▶ _Assignment_: Set down, in full, every record in the block.
BEGIN Given entries
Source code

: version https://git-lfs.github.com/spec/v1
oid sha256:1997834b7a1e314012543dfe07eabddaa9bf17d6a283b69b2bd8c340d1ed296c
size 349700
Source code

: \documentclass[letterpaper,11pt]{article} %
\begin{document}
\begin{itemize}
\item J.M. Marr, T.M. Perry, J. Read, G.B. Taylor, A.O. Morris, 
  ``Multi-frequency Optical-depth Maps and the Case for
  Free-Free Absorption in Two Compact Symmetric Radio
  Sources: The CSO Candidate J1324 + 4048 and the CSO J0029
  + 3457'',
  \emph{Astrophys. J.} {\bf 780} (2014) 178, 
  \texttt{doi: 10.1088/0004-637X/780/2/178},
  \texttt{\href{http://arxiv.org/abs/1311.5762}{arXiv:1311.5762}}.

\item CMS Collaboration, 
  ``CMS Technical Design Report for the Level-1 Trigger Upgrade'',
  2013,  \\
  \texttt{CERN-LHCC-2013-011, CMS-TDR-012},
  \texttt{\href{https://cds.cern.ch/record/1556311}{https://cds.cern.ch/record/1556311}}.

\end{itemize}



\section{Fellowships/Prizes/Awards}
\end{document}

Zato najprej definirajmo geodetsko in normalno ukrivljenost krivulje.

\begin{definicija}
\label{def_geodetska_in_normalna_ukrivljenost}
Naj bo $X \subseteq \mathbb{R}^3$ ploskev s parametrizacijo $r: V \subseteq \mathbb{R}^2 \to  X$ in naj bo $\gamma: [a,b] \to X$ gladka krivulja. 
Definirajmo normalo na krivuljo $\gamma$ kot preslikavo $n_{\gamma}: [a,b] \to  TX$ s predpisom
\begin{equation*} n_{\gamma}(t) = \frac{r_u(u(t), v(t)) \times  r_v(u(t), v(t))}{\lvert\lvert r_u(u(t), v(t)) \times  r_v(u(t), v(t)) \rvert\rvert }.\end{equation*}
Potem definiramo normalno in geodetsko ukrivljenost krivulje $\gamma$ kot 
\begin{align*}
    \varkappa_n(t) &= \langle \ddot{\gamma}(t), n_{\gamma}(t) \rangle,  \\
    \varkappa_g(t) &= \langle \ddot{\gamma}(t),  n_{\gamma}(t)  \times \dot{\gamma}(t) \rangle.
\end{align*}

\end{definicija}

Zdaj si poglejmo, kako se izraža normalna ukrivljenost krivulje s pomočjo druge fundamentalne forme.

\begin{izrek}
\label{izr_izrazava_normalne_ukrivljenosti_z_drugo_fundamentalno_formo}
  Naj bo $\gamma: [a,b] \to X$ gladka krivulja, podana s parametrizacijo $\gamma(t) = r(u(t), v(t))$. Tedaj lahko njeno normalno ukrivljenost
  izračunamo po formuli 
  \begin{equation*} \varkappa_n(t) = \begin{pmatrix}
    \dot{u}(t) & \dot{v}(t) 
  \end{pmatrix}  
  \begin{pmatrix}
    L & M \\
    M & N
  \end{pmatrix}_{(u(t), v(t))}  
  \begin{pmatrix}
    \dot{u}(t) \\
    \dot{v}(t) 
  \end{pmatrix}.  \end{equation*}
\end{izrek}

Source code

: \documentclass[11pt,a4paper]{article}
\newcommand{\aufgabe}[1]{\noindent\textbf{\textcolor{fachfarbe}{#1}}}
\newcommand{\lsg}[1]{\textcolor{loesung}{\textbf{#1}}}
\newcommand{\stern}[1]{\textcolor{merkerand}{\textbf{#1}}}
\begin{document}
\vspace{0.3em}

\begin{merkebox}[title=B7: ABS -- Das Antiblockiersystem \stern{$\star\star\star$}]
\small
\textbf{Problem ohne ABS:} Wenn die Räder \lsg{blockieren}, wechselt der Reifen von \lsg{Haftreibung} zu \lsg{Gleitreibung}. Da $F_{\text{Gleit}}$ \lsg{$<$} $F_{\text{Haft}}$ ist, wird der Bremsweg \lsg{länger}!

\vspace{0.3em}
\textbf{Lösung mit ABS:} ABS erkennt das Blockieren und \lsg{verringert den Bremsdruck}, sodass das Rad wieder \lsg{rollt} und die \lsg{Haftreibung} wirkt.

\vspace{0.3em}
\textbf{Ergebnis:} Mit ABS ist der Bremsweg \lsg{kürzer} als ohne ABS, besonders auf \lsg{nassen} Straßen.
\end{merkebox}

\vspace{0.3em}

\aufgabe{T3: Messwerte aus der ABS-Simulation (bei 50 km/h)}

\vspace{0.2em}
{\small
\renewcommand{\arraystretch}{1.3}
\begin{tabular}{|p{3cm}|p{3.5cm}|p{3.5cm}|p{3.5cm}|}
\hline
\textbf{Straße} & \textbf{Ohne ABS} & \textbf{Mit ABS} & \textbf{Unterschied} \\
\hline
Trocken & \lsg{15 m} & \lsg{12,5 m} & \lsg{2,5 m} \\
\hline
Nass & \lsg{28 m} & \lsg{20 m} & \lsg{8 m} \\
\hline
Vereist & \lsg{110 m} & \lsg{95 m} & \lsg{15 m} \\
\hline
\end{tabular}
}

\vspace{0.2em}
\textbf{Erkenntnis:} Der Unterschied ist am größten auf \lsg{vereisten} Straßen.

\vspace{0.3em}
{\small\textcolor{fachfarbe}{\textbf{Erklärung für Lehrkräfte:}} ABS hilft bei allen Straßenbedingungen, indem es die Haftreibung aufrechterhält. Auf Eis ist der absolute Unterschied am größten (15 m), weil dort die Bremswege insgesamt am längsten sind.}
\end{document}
END Given entries
▶ _Response_:
Source code

: version https://git-lfs.github.com/spec/v1
oid sha256:1997834b7a1e314012543dfe07eabddaa9bf17d6a283b69b2bd8c340d1ed296c
size 349700
Source code

: \documentclass[letterpaper,11pt]{article} %
\begin{document}
\begin{itemize}
\item J.M. Marr, T.M. Perry, J. Read, G.B. Taylor, A.O. Morris, 
  ``Multi-frequency Optical-depth Maps and the Case for
  Free-Free Absorption in Two Compact Symmetric Radio
  Sources: The CSO Candidate J1324 + 4048 and the CSO J0029
  + 3457'',
  \emph{Astrophys. J.} {\bf 780} (2014) 178, 
  \texttt{doi: 10.1088/0004-637X/780/2/178},
  \texttt{\href{http://arxiv.org/abs/1311.5762}{arXiv:1311.5762}}.

\item CMS Collaboration, 
  ``CMS Technical Design Report for the Level-1 Trigger Upgrade'',
  2013,  \\
  \texttt{CERN-LHCC-2013-011, CMS-TDR-012},
  \texttt{\href{https://cds.cern.ch/record/1556311}{https://cds.cern.ch/record/1556311}}.

\end{itemize}



\section{Fellowships/Prizes/Awards}
\end{document}

Zato najprej definirajmo geodetsko in normalno ukrivljenost krivulje.

\begin{definicija}
\label{def_geodetska_in_normalna_ukrivljenost}
Naj bo $X \subseteq \mathbb{R}^3$ ploskev s parametrizacijo $r: V \subseteq \mathbb{R}^2 \to  X$ in naj bo $\gamma: [a,b] \to X$ gladka krivulja. 
Definirajmo normalo na krivuljo $\gamma$ kot preslikavo $n_{\gamma}: [a,b] \to  TX$ s predpisom
\begin{equation*} n_{\gamma}(t) = \frac{r_u(u(t), v(t)) \times  r_v(u(t), v(t))}{\lvert\lvert r_u(u(t), v(t)) \times  r_v(u(t), v(t)) \rvert\rvert }.\end{equation*}
Potem definiramo normalno in geodetsko ukrivljenost krivulje $\gamma$ kot 
\begin{align*}
    \varkappa_n(t) &= \langle \ddot{\gamma}(t), n_{\gamma}(t) \rangle,  \\
    \varkappa_g(t) &= \langle \ddot{\gamma}(t),  n_{\gamma}(t)  \times \dot{\gamma}(t) \rangle.
\end{align*}

\end{definicija}

Zdaj si poglejmo, kako se izraža normalna ukrivljenost krivulje s pomočjo druge fundamentalne forme.

\begin{izrek}
\label{izr_izrazava_normalne_ukrivljenosti_z_drugo_fundamentalno_formo}
  Naj bo $\gamma: [a,b] \to X$ gladka krivulja, podana s parametrizacijo $\gamma(t) = r(u(t), v(t))$. Tedaj lahko njeno normalno ukrivljenost
  izračunamo po formuli 
  \begin{equation*} \varkappa_n(t) = \begin{pmatrix}
    \dot{u}(t) & \dot{v}(t) 
  \end{pmatrix}  
  \begin{pmatrix}
    L & M \\
    M & N
  \end{pmatrix}_{(u(t), v(t))}  
  \begin{pmatrix}
    \dot{u}(t) \\
    \dot{v}(t) 
  \end{pmatrix}.  \end{equation*}
\end{izrek}

Source code

: \documentclass[11pt,a4paper]{article}
\newcommand{\aufgabe}[1]{\noindent\textbf{\textcolor{fachfarbe}{#1}}}
\newcommand{\lsg}[1]{\textcolor{loesung}{\textbf{#1}}}
\newcommand{\stern}[1]{\textcolor{merkerand}{\textbf{#1}}}
\begin{document}
\vspace{0.3em}

\begin{merkebox}[title=B7: ABS -- Das Antiblockiersystem \stern{$\star\star\star$}]
\small
\textbf{Problem ohne ABS:} Wenn die Räder \lsg{blockieren}, wechselt der Reifen von \lsg{Haftreibung} zu \lsg{Gleitreibung}. Da $F_{\text{Gleit}}$ \lsg{$<$} $F_{\text{Haft}}$ ist, wird der Bremsweg \lsg{länger}!

\vspace{0.3em}
\textbf{Lösung mit ABS:} ABS erkennt das Blockieren und \lsg{verringert den Bremsdruck}, sodass das Rad wieder \lsg{rollt} und die \lsg{Haftreibung} wirkt.

\vspace{0.3em}
\textbf{Ergebnis:} Mit ABS ist der Bremsweg \lsg{kürzer} als ohne ABS, besonders auf \lsg{nassen} Straßen.
\end{merkebox}

\vspace{0.3em}

\aufgabe{T3: Messwerte aus der ABS-Simulation (bei 50 km/h)}

\vspace{0.2em}
{\small
\renewcommand{\arraystretch}{1.3}
\begin{tabular}{|p{3cm}|p{3.5cm}|p{3.5cm}|p{3.5cm}|}
\hline
\textbf{Straße} & \textbf{Ohne ABS} & \textbf{Mit ABS} & \textbf{Unterschied} \\
\hline
Trocken & \lsg{15 m} & \lsg{12,5 m} & \lsg{2,5 m} \\
\hline
Nass & \lsg{28 m} & \lsg{20 m} & \lsg{8 m} \\
\hline
Vereist & \lsg{110 m} & \lsg{95 m} & \lsg{15 m} \\
\hline
\end{tabular}
}

\vspace{0.2em}
\textbf{Erkenntnis:} Der Unterschied ist am größten auf \lsg{vereisten} Straßen.

\vspace{0.3em}
{\small\textcolor{fachfarbe}{\textbf{Erklärung für Lehrkräfte:}} ABS hilft bei allen Straßenbedingungen, indem es die Haftreibung aufrechterhält. Auf Eis ist der absolute Unterschied am größten (15 m), weil dort die Bremswege insgesamt am längsten sind.}
\end{document}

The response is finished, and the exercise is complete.